Document images with source code:
────
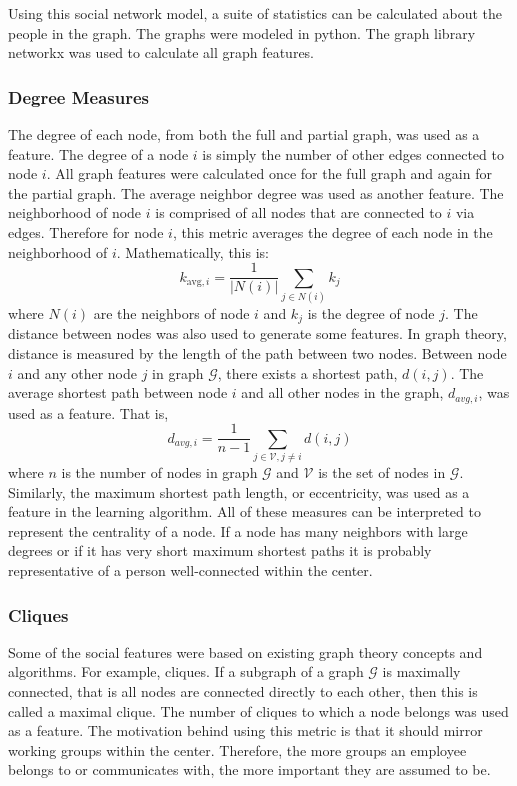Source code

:\documentclass[12pt]{report}
\begin{document}
Using this social network model, a suite of statistics can be calculated about the people in the graph.  The graphs were modeled in python.  The graph library networkx \cite{hagberg-2008-exploring} was used to calculate all graph features.

\subsubsection{Degree Measures}
The degree of each node, from both the full and partial graph, was used as a feature.  
The degree of a node $i$ is simply the number of other edges connected to node $i$.
All graph features were calculated once for the full graph and again for the partial graph.
The average neighbor degree was used as another feature.
The neighborhood of node $i$ is comprised of all nodes that are connected to $i$ via edges.
Therefore for node $i$, this metric averages the degree of each node in the neighborhood of $i$.
Mathematically, this is:
\begin{equation}
k_{\text{avg},i} = \frac{1}{|N(i)|}\sum_{j \in N(i)}k_j
\end{equation}
where $N(i)$ are the neighbors of node $i$ and $k_j$ is the degree of node $j$.
The distance between nodes was also used to generate some features.
In graph theory, distance is measured by the length of the path between two nodes.
Between node $i$ and any other node $j$ in graph $\mathcal{G}$, there exists a shortest path, $d(i,j)$.
The average shortest path between node $i$ and all other nodes in the graph, $d_{avg,i}$, was used as a feature.
That is,
\begin{equation}
d_{avg,i} = \frac{1}{n-1}\sum_{j \in \mathcal{V}, j\neq i}d(i,j)
\end{equation}
where $n$ is the number of nodes in graph $\mathcal{G}$ and $\mathcal{V}$ is the set of nodes in $\mathcal{G}$.
Similarly, the maximum shortest path length, or eccentricity, was used as a feature in the learning algorithm.
All of these measures can be interpreted to represent the centrality of a node.
If a node has many neighbors with large degrees or if it has very short maximum shortest paths it is probably representative of a person well-connected within the center.

\subsubsection{Cliques}
Some of the social features were based on existing graph theory concepts and algorithms.
For example, cliques.
If a subgraph of a graph $\mathcal{G}$ is maximally connected, that is all nodes are connected directly to each other, then this is called a maximal clique.
The number of cliques to which a node belongs was used as a feature.
The motivation behind using this metric is that it should mirror working groups within the center.
Therefore, the more groups an employee belongs to or communicates with, the more important they are assumed to be.
\end{document}
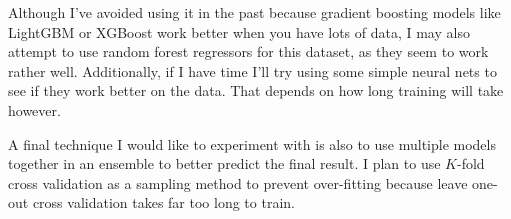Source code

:\documentclass[11pt]{article}
\begin{document}
Although I've avoided using it in the past because gradient boosting models like LightGBM or
XGBoost work better when you have lots of data, I may also attempt to use random forest regressors 
for this dataset, as they seem to work rather well.\cite{lepelaars} Additionally, if I have time
I'll try using some simple neural nets to see if they work better on the data. That depends on how
long training will take however.

A final technique I would like to experiment with is also to use multiple models together in an
ensemble to better predict the final result. I plan to use $K$-fold cross validation as a sampling
method to prevent over-fitting because leave one-out cross validation takes far too long to train.

\printbibliography
\end{document}

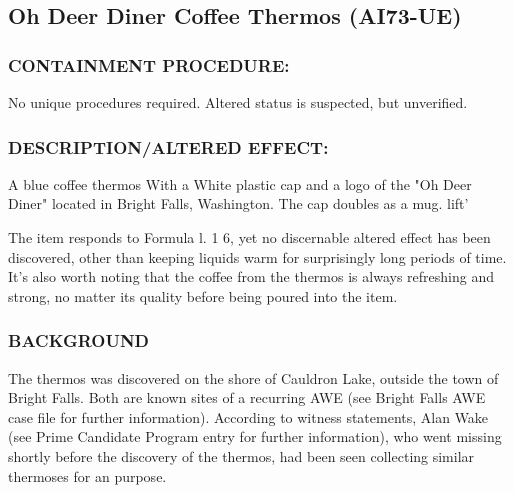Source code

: \subsection*{Oh Deer Diner Coffee Thermos (AI73-UE)}
\subsubsection*{CONTAINMENT PROCEDURE:}
\par No unique procedures required. Altered
status is suspected, but unverified.
\subsubsection*{DESCRIPTION/ALTERED EFFECT:}
\par A blue coffee thermos With a White
plastic cap and a logo of the "Oh Deer
Diner" located in Bright Falls,
Washington. The cap doubles as a mug.
lift'
\par The item responds to Formula l. 1 6, yet no discernable altered
effect has been discovered, other than keeping liquids warm for
surprisingly long periods of time. It's also worth noting that the
coffee from the thermos is always refreshing and strong, no
matter its quality before being poured into the item.
\subsubsection*{BACKGROUND}
\par The thermos was discovered on the shore of Cauldron Lake,
outside the town of Bright Falls. Both are known sites of a
recurring AWE (see Bright Falls AWE case file for further
information). According to witness statements, Alan Wake (see
Prime Candidate Program entry for further information), who went
missing shortly before the discovery of the thermos, had been
seen  collecting similar thermoses for an  purpose.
────
**YOUR INSTRUCTIONS**
Pictures should be left out when the records above are restated exactly.

**RESULT OF THE TASK**
Source code

:\documentclass[12pt]{report}
\begin{document}
Using this social network model, a suite of statistics can be calculated about the people in the graph.  The graphs were modeled in python.  The graph library networkx \cite{hagberg-2008-exploring} was used to calculate all graph features.

\subsubsection{Degree Measures}
The degree of each node, from both the full and partial graph, was used as a feature.  
The degree of a node $i$ is simply the number of other edges connected to node $i$.
All graph features were calculated once for the full graph and again for the partial graph.
The average neighbor degree was used as another feature.
The neighborhood of node $i$ is comprised of all nodes that are connected to $i$ via edges.
Therefore for node $i$, this metric averages the degree of each node in the neighborhood of $i$.
Mathematically, this is:
\begin{equation}
k_{\text{avg},i} = \frac{1}{|N(i)|}\sum_{j \in N(i)}k_j
\end{equation}
where $N(i)$ are the neighbors of node $i$ and $k_j$ is the degree of node $j$.
The distance between nodes was also used to generate some features.
In graph theory, distance is measured by the length of the path between two nodes.
Between node $i$ and any other node $j$ in graph $\mathcal{G}$, there exists a shortest path, $d(i,j)$.
The average shortest path between node $i$ and all other nodes in the graph, $d_{avg,i}$, was used as a feature.
That is,
\begin{equation}
d_{avg,i} = \frac{1}{n-1}\sum_{j \in \mathcal{V}, j\neq i}d(i,j)
\end{equation}
where $n$ is the number of nodes in graph $\mathcal{G}$ and $\mathcal{V}$ is the set of nodes in $\mathcal{G}$.
Similarly, the maximum shortest path length, or eccentricity, was used as a feature in the learning algorithm.
All of these measures can be interpreted to represent the centrality of a node.
If a node has many neighbors with large degrees or if it has very short maximum shortest paths it is probably representative of a person well-connected within the center.

\subsubsection{Cliques}
Some of the social features were based on existing graph theory concepts and algorithms.
For example, cliques.
If a subgraph of a graph $\mathcal{G}$ is maximally connected, that is all nodes are connected directly to each other, then this is called a maximal clique.
The number of cliques to which a node belongs was used as a feature.
The motivation behind using this metric is that it should mirror working groups within the center.
Therefore, the more groups an employee belongs to or communicates with, the more important they are assumed to be.
\end{document}
Source code

:\documentclass[11pt]{article}
\begin{document}
Although I've avoided using it in the past because gradient boosting models like LightGBM or
XGBoost work better when you have lots of data, I may also attempt to use random forest regressors 
for this dataset, as they seem to work rather well.\cite{lepelaars} Additionally, if I have time
I'll try using some simple neural nets to see if they work better on the data. That depends on how
long training will take however.

A final technique I would like to experiment with is also to use multiple models together in an
ensemble to better predict the final result. I plan to use $K$-fold cross validation as a sampling
method to prevent over-fitting because leave one-out cross validation takes far too long to train.

\printbibliography
\end{document}

Source code

: \subsection*{Oh Deer Diner Coffee Thermos (AI73-UE)}
\subsubsection*{CONTAINMENT PROCEDURE:}
\par No unique procedures required. Altered
status is suspected, but unverified.
\subsubsection*{DESCRIPTION/ALTERED EFFECT:}
\par A blue coffee thermos With a White
plastic cap and a logo of the "Oh Deer
Diner" located in Bright Falls,
Washington. The cap doubles as a mug.
lift'
\par The item responds to Formula l. 1 6, yet no discernable altered
effect has been discovered, other than keeping liquids warm for
surprisingly long periods of time. It's also worth noting that the
coffee from the thermos is always refreshing and strong, no
matter its quality before being poured into the item.
\subsubsection*{BACKGROUND}
\par The thermos was discovered on the shore of Cauldron Lake,
outside the town of Bright Falls. Both are known sites of a
recurring AWE (see Bright Falls AWE case file for further
information). According to witness statements, Alan Wake (see
Prime Candidate Program entry for further information), who went
missing shortly before the discovery of the thermos, had been
seen  collecting similar thermoses for an  purpose.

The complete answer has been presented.